Across all three, the pattern is the same: the AI didn't create the investigative process. It operationalized one that already existed and was already sound. Which means the ROI of your AI SOC investment is directly proportional to the quality of the foundation beneath it.

Human Judgment Isn't Optional

None of this replaces the need for experienced operators. What it changes is how their time is spent. When agents handle Tier 1 volume, the repetitive, pattern-matched investigations, analysts are freed to focus on Tier 2 and Tier 3 work: threat hunting, adversary emulation, tuning detection logic and reviewing the outputs that agents escalate.
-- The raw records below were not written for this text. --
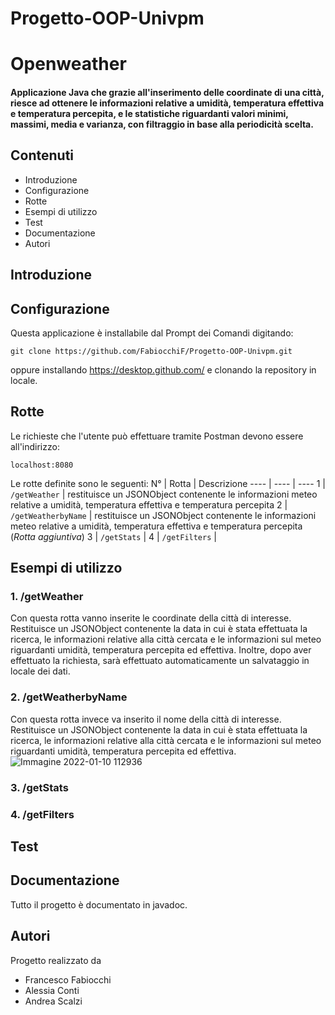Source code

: # Progetto-OOP-Univpm
# Openweather

#### Applicazione Java che grazie all'inserimento delle coordinate di una città, riesce ad ottenere le informazioni relative a umidità, temperatura effettiva e temperatura percepita, e le statistiche riguardanti valori minimi, massimi, media e varianza, con filtraggio in base alla periodicità scelta.

## Contenuti
* Introduzione
* Configurazione
* Rotte
* Esempi di utilizzo
* Test
* Documentazione
* Autori

## Introduzione

## Configurazione
Questa applicazione è installabile dal Prompt dei Comandi digitando:
```
git clone https://github.com/FabiocchiF/Progetto-OOP-Univpm.git
```
oppure installando https://desktop.github.com/ e clonando la repository in locale.

## Rotte
Le richieste che l'utente può effettuare tramite Postman devono essere all'indirizzo:
```
localhost:8080
```
Le rotte definite sono le seguenti:
N° | Rotta | Descrizione
---- | ---- | ----
1 | ```/getWeather``` | restituisce un JSONObject contenente le informazioni meteo relative a umidità, temperatura effettiva e temperatura percepita 
2 | ```/getWeatherbyName``` | restituisce un JSONObject contenente le informazioni meteo relative a umidità, temperatura effettiva e temperatura percepita (*Rotta aggiuntiva*)
3 | ```/getStats``` |
4 | ```/getFilters``` |

## Esempi di utilizzo
### 1. /getWeather
Con questa rotta vanno inserite le coordinate della città di interesse. Restituisce un JSONObject contenente la data in cui è stata effettuata la ricerca, le informazioni relative alla città cercata e le informazioni sul meteo riguardanti umidità, temperatura percepita ed effettiva.
Inoltre, dopo aver effettuato la richiesta, sarà effettuato automaticamente un salvataggio in locale dei dati.
### 2. /getWeatherbyName
Con questa rotta invece va inserito il nome della città di interesse. Restituisce un JSONObject contenente la data in cui è stata effettuata la ricerca, le informazioni relative alla città cercata e le informazioni sul meteo riguardanti umidità, temperatura percepita ed effettiva.
![Immagine 2022-01-10 112936](https://user-images.githubusercontent.com/91316014/148751522-cc53419e-9c20-4a63-bfe2-f53913631f43.png)
### 3. /getStats
### 4. /getFilters

## Test

## Documentazione
Tutto il progetto è documentato in javadoc.

## Autori
Progetto realizzato da
* Francesco Fabiocchi
* Alessia Conti
* Andrea Scalzi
The human role in the AI SOC is elevated and realizing that potential requires building a SOC where humans and agents are working from the same playbook: one built on structured detection, validated data and offensive-informed context. AI handles the volume. Humans handle the judgment. That division only works when the underlying systems give both sides what they need to operate with confidence.

The Fundamentals Are the AI Strategy

There's a version of the AI SOC conversation that treats agentic tools as a shortcut around investment in people, process and architecture. That version leads to a faster, more automated version of the same reactive posture security teams have struggled with for years.

The better path, and the one we're seeing work in practice, is to recognize that getting your house in order isn't preparation for the AI SOC. It is the AI SOC strategy.

Detection-as-Code, unified telemetry, continuous adversary validation, structured response automation: these aren't legacy concepts being replaced by AI. They are the conditions under which AI agents actually succeed.

As for the changing role of humans in the SOC? At UV, the human and the machine work in tandem. AI runbooks act as a force multiplier, automating the cognitive heavy lifting of enrichment, correlation, and pivoting, but decision authority stays with the analyst. An agentic AI can triage and work a runbook, but the case is always reassigned to a person before any response action is taken. No autonomous blocking. No auto-isolation. No case closure without an analyst's eyes on it. Tested guardrails to limit AI autonomy.

To deliver better security outcomes amidst the AI Hype Cycle, the strategy is clear: Build the foundation, an d the agents will follow.